The sheer volume of information to be tracked, stored, and accessed easily in case of an emergency is mind-boggling. But as the world learns to lean on cloud storage, camps are stuck with the old, hard-drive based ways. Remember, connectivity is dicey at best when you’re deep in the heart of the north. (Location, location, location.)
Camp ≠ Enterprise
So what do camps do well that we can bring to our enterprise friends? First and foremost, they’re very good at moving with uncertainty and change. For all the traditions, the set events, and the activities, each and every day is different. Rain comes one day, and outdoor sports have to move indoors. A summer with 25 consecutive rain days and the sports staff has to get pretty creative with how they occupy the kids who signed up for their activities, but they do it, and the kids have fun, and camp is still the magical place all those kids who love sports believed it to be.
Being able to accept the circumstances as they arise and pivot to work within those new parameters is a tough thing to do when clients have specific end goals, but if you can find a new path forward, you often find something you hadn’t planned on that is even better than you could have imagined at the outset. Ask any camper or staff: the times things went completely off-script are always the most-cherished memories. Camps are among the most Agile environments I’ve ever witnessed.
Another thing they do exceptionally well is design with their users in mind. Part of their magic is in how deeply kids remember and long for the experience of the previous year(s) again and again. But it’s not just the kids camps have to appeal to. Ask any seasoned camp director and they’ll tell you: without staff buy-in, your programs are DOA.
Bright colours, loud pop songs, and fun cheers get the little kids motivated, but camps also know how to get staff — sometimes ranging in age from 16 to over 60 — motivated, too. That’s a tough crowd to get universal resonance with, but camps are masters of connecting with their users and finding the emotional thread that will pull them in. If every customer or employee experience created a connection like that, we at Myplanet would be out of work (but also very psyched for how amazing all the software in the world was!).
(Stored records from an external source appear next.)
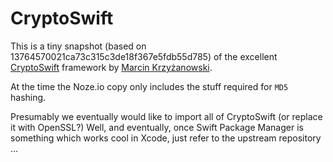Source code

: # CryptoSwift

This is a tiny snapshot (based on 13764570021ca73c315c3de18f367e5fdb55d785) of 
the excellent
[CryptoSwift](https://github.com/krzyzanowskim/CryptoSwift)
framework by [Marcin Krzyżanowski](mailto:marcin@krzyzanowskim.com).

At the time the Noze.io copy only includes the stuff required for `MD5` hashing.

Presumably we eventually would like to import all of CryptoSwift (or replace it
with OpenSSL?)
Well, and eventually, once Swift Package Manager is something which works cool
in Xcode, just refer to the upstream repository ...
Camps are also, as mentioned, almost defined by the tight budgets they operate under, which means they are champions of running lean. And while in the camp world that means things are often made with popsicle sticks, it also relies heavily on having a vivid, can’t-be-stifled, no-isn’t-in-my-vocabulary sense of creativity. Innovation is at the heart of every silly evening program and camp-wide event, and failure is all but obsolete. (Again, it’s when things go completely off the rails that the kids have the most fun. Even if the event didn’t go to plan, it was inevitably full of stuff people loved and want to see repeated year after year.)
Camps are expert re-inventors. People love the experience and want the same thing every summer, but every day is different. New staff, changes in weather, and a million other factors force camps to shift, tweak, and adjust all the time. The essence of the product remains, even if the exact experience is different.
What they know, and what they’ve always been good at, is that if you’ve created an experience that inspires connection and some form of joy, you can make adjustments as needed. They’re more dependent on technology than ever before, but only where it makes sense, only where it enhances the experience.
Thinking critically about the ways this self-contained community interacts with technology on an almost constant basis helps me think critically about the ways our globally-oriented partners are interacting with tech every day.